Vander Zalm appointed her economic development minister in his first cabinet after the 1986 election.
She oversaw the sale of the valuable Expo lands to Hong Kong businessman Li Ka-shing for $150 million, a sum critics said was too low.
McCarthy resigned from cabinet in 1988, citing repeated interference by Vander Zalm in her ministry and power held by the premier’s principal secretary, David Poole, whom McCarthy disliked intensely.
After Vander Zalm was forced to resign over conflict-of-interest allegations, McCarthy again sought the leadership. She lost by a 60 votes to premier Rita Johnston in 1991.
Under Johnston, the Socreds lost badly in the 1991 election. After sitting out that campaign in apparent retirement from politics, McCarthy jumped back into the ring in 1993 to fight again for the party leadership.
McCarthy won the leadership, but Social Credit only had six seats in the legislature and had been replaced by the B.C. Liberals as the main centre-right alternative to the NDP.

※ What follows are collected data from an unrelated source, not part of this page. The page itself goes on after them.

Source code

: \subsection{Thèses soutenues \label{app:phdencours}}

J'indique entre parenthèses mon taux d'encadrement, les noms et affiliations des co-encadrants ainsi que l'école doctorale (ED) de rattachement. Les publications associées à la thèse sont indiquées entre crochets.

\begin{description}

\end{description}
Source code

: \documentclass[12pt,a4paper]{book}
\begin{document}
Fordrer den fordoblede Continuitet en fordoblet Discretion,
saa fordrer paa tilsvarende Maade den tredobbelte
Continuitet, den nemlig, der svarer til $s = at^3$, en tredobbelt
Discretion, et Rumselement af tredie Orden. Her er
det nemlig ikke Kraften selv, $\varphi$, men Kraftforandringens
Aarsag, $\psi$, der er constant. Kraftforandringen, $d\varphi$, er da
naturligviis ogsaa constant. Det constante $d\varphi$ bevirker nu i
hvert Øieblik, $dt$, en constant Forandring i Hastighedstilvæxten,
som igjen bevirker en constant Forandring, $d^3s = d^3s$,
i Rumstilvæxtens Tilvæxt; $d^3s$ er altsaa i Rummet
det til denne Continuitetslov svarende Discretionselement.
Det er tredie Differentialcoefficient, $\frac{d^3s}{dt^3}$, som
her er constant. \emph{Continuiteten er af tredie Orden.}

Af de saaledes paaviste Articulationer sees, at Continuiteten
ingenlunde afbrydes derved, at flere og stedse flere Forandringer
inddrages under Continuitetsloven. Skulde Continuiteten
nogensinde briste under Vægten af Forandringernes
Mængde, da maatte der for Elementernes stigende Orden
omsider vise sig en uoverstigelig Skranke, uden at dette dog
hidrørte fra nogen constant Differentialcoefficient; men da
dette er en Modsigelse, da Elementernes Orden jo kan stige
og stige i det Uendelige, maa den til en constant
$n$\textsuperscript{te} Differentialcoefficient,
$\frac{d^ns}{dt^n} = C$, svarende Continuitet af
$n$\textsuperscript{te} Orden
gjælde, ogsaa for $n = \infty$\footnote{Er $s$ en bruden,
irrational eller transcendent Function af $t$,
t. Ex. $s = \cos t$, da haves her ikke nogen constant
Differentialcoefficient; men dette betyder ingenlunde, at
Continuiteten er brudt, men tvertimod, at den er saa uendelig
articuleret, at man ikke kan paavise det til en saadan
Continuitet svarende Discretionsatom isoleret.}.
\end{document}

Her last-ditch attempt to resurrect the Socreds was terminated by a byelection loss in Matsqui. She resigned as party leader a few months later and bid farewell to politics.
After her exit from politics, McCarthy found other outlets for her fabled energy. After her granddaughter was diagnosed with Crohn’s disease, McCarthy helped establish the C.H.I.L.D. Foundation, raising funds for research to help children with Crohn’s disease and ulcerative colitis.
McCarthy’s other highlights include: Officer of the Order of Canada; honorary doctor of laws from UBC and Simon Fraser University and B.C.’s Top 10 Citizens of the Century. There is even a Grace McCarthy Highway in Israel.
Her’s was a very public life of achievement and controversy.
She once said of her approach to life: “People who don’t take risks or who don’t take any steps forward — you don’t hear much about them.”